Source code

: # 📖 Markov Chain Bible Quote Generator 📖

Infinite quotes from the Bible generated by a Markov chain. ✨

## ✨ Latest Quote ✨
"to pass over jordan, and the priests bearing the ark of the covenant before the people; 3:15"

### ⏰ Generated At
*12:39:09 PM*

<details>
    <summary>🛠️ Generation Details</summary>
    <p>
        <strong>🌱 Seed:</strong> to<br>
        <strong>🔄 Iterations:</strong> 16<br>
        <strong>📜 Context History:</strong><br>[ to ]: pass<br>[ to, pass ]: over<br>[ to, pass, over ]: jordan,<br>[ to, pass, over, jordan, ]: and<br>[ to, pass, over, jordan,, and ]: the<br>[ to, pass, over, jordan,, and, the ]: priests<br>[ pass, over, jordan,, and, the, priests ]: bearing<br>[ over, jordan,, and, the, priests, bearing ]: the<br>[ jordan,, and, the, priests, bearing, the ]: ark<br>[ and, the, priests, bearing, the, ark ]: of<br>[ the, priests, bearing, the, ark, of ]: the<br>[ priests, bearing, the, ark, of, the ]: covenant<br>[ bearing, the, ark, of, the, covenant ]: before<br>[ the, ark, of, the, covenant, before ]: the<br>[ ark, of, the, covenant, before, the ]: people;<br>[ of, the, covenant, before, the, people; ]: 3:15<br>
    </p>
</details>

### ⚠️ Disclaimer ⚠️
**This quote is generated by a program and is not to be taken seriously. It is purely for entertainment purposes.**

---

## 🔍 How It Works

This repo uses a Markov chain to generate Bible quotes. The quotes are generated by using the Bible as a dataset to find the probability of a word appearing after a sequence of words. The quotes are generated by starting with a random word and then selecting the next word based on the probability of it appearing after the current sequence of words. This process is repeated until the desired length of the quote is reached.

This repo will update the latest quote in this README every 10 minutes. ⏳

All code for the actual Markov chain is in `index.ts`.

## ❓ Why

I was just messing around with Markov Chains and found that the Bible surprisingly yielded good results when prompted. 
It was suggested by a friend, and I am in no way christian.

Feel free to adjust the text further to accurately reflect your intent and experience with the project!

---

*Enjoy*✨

§ Activity
Read through the entries and copy every line that includes "Markov".

§ Solution for this task
: # 📖 Markov Chain Bible Quote Generator 📖
Infinite quotes from the Bible generated by a Markov chain. ✨
This repo uses a Markov chain to generate Bible quotes. The quotes are generated by using the Bible as a dataset to find the probability of a word appearing after a sequence of words. The quotes are generated by starting with a random word and then selecting the next word based on the probability of it appearing after the current sequence of words. This process is repeated until the desired length of the quote is reached.
All code for the actual Markov chain is in `index.ts`.
I was just messing around with Markov Chains and found that the Bible surprisingly yielded good results when prompted. 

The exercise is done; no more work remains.